Second, sales lost in the EU 27 countries by UK good exporters might be diverted to non-EU countries. UK goods trade with non-EU countries has grown faster than with the EU 27. This is part of a more general trend, with the EU 27 countries increasing their extra-EU trade faster than EU internal trade. To a great extent the austerity-constrained slow growth of the EU economies explains the relatively stagnant internal goods trade.
Politics of the Single Market
That tariffs induce increases in domestic employment should come as no surprise. It is a trade policy known to past generations as “beggar thy neighbour”. As the great British economist Joan Robinson explained 80 years ago, tariffs do indeed tend to increase employment in the tariff raising country. As a result, employment falls in the country hit by the tariff, inducing its government to match or exceed the level initial tariff attack. The result can be a tariff war in which political relations among trading partners deteriorate, in the extreme case to armed conflict.
Rather than facilitating trade for its own sake, the creation of the European Coal and Steel Community and the subsequent European Economic Community sought to prevent this sequence, tariff wars leading to political conflict.
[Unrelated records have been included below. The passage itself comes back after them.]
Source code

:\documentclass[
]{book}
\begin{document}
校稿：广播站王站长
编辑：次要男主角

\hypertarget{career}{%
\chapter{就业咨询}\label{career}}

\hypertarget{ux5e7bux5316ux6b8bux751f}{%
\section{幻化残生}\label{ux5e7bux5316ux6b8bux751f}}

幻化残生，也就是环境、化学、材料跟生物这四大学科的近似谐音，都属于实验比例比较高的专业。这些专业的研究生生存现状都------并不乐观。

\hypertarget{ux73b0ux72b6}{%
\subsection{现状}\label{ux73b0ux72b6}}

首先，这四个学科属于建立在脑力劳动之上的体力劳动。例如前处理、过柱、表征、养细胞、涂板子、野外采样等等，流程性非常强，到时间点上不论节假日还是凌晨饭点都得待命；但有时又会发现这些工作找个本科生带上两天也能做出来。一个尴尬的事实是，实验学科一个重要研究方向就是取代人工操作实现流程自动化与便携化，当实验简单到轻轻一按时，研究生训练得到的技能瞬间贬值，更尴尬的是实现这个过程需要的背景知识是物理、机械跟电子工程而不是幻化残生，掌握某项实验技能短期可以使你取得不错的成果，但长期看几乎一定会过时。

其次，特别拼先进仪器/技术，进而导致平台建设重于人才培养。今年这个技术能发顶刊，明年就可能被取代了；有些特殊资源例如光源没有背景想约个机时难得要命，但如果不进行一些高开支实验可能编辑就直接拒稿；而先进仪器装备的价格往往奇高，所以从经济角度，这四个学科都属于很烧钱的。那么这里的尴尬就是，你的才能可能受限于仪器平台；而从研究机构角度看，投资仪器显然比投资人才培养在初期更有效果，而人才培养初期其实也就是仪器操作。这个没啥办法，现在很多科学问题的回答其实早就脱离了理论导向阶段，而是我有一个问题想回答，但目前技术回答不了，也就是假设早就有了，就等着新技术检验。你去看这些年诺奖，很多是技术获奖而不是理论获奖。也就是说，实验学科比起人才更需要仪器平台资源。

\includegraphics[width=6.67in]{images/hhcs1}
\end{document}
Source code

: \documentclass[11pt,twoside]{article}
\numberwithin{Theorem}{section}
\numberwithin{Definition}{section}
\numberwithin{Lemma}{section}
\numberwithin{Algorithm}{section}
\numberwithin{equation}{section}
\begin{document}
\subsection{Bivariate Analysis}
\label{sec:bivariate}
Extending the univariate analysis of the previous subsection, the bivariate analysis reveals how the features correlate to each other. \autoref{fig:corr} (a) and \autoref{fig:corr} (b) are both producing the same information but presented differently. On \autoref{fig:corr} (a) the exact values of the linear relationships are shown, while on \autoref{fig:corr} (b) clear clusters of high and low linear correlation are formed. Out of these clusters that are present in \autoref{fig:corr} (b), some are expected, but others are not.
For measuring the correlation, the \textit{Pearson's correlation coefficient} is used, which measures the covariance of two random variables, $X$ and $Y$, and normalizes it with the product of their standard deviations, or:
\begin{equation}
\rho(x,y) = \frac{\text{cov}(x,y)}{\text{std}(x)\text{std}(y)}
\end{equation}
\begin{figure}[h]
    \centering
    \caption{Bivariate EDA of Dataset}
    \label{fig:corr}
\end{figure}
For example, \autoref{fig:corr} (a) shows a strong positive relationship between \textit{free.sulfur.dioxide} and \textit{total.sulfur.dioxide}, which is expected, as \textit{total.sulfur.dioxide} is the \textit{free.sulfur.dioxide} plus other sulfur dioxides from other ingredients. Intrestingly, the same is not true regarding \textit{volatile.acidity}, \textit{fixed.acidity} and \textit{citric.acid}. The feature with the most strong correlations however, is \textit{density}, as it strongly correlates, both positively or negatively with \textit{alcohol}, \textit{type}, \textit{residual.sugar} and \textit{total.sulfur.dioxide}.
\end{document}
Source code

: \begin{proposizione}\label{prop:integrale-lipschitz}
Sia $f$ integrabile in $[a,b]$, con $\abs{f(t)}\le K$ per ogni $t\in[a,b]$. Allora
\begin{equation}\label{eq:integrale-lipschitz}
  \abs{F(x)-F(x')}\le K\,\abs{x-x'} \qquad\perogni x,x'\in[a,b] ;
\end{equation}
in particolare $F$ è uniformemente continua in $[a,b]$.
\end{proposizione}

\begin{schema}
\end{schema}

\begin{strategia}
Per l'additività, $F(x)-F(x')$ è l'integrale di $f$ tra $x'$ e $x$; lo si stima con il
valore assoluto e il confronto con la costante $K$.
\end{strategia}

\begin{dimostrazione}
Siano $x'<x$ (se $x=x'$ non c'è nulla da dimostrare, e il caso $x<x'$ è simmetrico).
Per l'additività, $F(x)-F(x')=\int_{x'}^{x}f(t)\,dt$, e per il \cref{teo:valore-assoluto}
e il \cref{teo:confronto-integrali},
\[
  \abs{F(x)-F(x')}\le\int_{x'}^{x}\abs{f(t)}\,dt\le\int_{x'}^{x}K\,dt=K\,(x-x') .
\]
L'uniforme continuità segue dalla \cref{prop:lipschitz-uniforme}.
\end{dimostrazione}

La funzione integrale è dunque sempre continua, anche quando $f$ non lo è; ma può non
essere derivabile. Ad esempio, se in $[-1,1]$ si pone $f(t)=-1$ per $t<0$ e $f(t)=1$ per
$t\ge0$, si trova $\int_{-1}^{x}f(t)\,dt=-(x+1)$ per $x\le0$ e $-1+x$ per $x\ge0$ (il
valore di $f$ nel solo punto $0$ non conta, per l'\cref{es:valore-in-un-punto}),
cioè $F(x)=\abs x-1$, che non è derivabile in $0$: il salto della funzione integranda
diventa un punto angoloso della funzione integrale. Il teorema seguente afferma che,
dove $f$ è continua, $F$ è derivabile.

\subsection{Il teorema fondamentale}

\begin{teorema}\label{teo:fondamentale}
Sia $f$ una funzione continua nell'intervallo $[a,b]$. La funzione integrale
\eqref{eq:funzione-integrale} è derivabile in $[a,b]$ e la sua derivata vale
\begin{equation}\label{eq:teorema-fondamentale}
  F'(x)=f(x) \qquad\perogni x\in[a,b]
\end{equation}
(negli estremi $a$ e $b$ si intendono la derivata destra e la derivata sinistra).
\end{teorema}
The wording of the amendment to the Queen’s Speech mentioned at the outset of this article sought to preserve membership in the single market without simultaneous commitment to the political and social goals of European cooperation and unity.
If that interpretation of the amendment is correct, it embodied a narrow, purely economic view of our relations with the continent. This focus on the single market as a “free trade” goal desirable in itself is part of the globalization ideology that has weakened support for EU membership in Britain as well as across Europe. It may well be that those voting for the amendment acted on their convictions; if so, the convictions were definitively neoliberal.